- What is being asked:
Only the words of the entries are wanted, repeated exactly and without images.

Stored data entries:

══════════

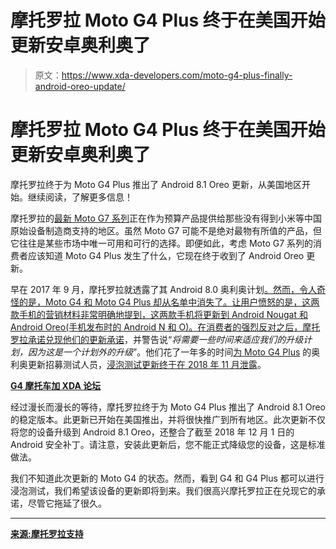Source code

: # 摩托罗拉 Moto G4 Plus 终于在美国开始更新安卓奥利奥了

> 原文：<https://www.xda-developers.com/moto-g4-plus-finally-android-oreo-update/>

# 摩托罗拉 Moto G4 Plus 终于在美国开始更新安卓奥利奥了

摩托罗拉终于为 Moto G4 Plus 推出了 Android 8.1 Oreo 更新，从美国地区开始。继续阅读，了解更多信息！

摩托罗拉的[最新 Moto G7 系列](https://www.xda-developers.com/motorola-moto-g7-play-power-plus-launch/)正在作为预算产品提供给那些没有得到小米等中国原始设备制造商支持的地区。虽然 Moto G7 可能不是绝对最物有所值的产品，但它往往是某些市场中唯一可用和可行的选择。即便如此，考虑 Moto G7 系列的消费者应该知道 Moto G4 Plus 发生了什么，它现在终于收到了 Android Oreo 更新。

早在 2017 年 9 月，摩托罗拉就透露了其 Android 8.0 奥利奥计划[。然而，令人奇怪的是，Moto G4 和 Moto G4 Plus 却从名单中消失了。让用户愤怒的是，这两款手机的营销材料非常明确地提到，这两款手机将更新到 Android Nougat 和 Android Oreo(手机发布时的 Android N 和 O)。在消费者的强烈反对之后，](https://www.xda-developers.com/motorola-android-oreo-update-line/)[摩托罗拉承诺兑现他们的更新承诺](https://www.xda-developers.com/motorola-android-oreo-moto-g4-plus/)，并警告说“*将需要一些时间来适应我们的升级计划，因为这是一个计划外的升级*”。他们花了一年多的时间[为 Moto G4 Plus](https://www.xda-developers.com/motorola-testers-moto-g4-plus-android-oreo/) 的奥利奥更新招募测试人员，[浸泡测试更新终于在 2018 年 11 月泄露](https://www.xda-developers.com/android-oreo-beta-moto-g4-moto-g4-plus/)。

[**G4 摩托车加 XDA 论坛**](https://forum.xda-developers.com/moto-g4-plus)

经过漫长而漫长的等待，摩托罗拉终于为 Moto G4 Plus 推出了 Android 8.1 Oreo 的稳定版本。此更新已开始在美国推出，并将很快推广到所有地区。此次更新不仅将您的设备升级到 Android 8.1 Oreo，还整合了截至 2018 年 12 月 1 日的 Android 安全补丁。请注意，安装此更新后，您不能正式降级您的设备，这是标准做法。

我们不知道此次更新的 Moto G4 的状态。然而，看到 G4 和 G4 Plus 都可以进行浸泡测试，我们希望该设备的更新即将到来。我们很高兴摩托罗拉正在兑现它的承诺，尽管它拖延了很久。

* * *

[**来源:摩托罗拉支持**](https://support.motorola.com/us/en/Solution/MS137498)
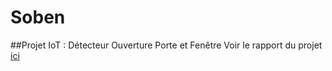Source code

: # Soben
##Projet IoT : Détecteur Ouverture Porte et Fenêtre
Voir le rapport du projet [ici](report/rapport.md)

══════════

- Worked solution:
Source code

: # 摩托罗拉 Moto G4 Plus 终于在美国开始更新安卓奥利奥了

> 原文：<https://www.xda-developers.com/moto-g4-plus-finally-android-oreo-update/>

# 摩托罗拉 Moto G4 Plus 终于在美国开始更新安卓奥利奥了

摩托罗拉终于为 Moto G4 Plus 推出了 Android 8.1 Oreo 更新，从美国地区开始。继续阅读，了解更多信息！

摩托罗拉的[最新 Moto G7 系列](https://www.xda-developers.com/motorola-moto-g7-play-power-plus-launch/)正在作为预算产品提供给那些没有得到小米等中国原始设备制造商支持的地区。虽然 Moto G7 可能不是绝对最物有所值的产品，但它往往是某些市场中唯一可用和可行的选择。即便如此，考虑 Moto G7 系列的消费者应该知道 Moto G4 Plus 发生了什么，它现在终于收到了 Android Oreo 更新。

早在 2017 年 9 月，摩托罗拉就透露了其 Android 8.0 奥利奥计划[。然而，令人奇怪的是，Moto G4 和 Moto G4 Plus 却从名单中消失了。让用户愤怒的是，这两款手机的营销材料非常明确地提到，这两款手机将更新到 Android Nougat 和 Android Oreo(手机发布时的 Android N 和 O)。在消费者的强烈反对之后，](https://www.xda-developers.com/motorola-android-oreo-update-line/)[摩托罗拉承诺兑现他们的更新承诺](https://www.xda-developers.com/motorola-android-oreo-moto-g4-plus/)，并警告说“*将需要一些时间来适应我们的升级计划，因为这是一个计划外的升级*”。他们花了一年多的时间[为 Moto G4 Plus](https://www.xda-developers.com/motorola-testers-moto-g4-plus-android-oreo/) 的奥利奥更新招募测试人员，[浸泡测试更新终于在 2018 年 11 月泄露](https://www.xda-developers.com/android-oreo-beta-moto-g4-moto-g4-plus/)。

[**G4 摩托车加 XDA 论坛**](https://forum.xda-developers.com/moto-g4-plus)

经过漫长而漫长的等待，摩托罗拉终于为 Moto G4 Plus 推出了 Android 8.1 Oreo 的稳定版本。此更新已开始在美国推出，并将很快推广到所有地区。此次更新不仅将您的设备升级到 Android 8.1 Oreo，还整合了截至 2018 年 12 月 1 日的 Android 安全补丁。请注意，安装此更新后，您不能正式降级您的设备，这是标准做法。

我们不知道此次更新的 Moto G4 的状态。然而，看到 G4 和 G4 Plus 都可以进行浸泡测试，我们希望该设备的更新即将到来。我们很高兴摩托罗拉正在兑现它的承诺，尽管它拖延了很久。

* * *

[**来源:摩托罗拉支持**](https://support.motorola.com/us/en/Solution/MS137498)
Source code

: # Soben
##Projet IoT : Détecteur Ouverture Porte et Fenêtre
Voir le rapport du projet [ici](report/rapport.md)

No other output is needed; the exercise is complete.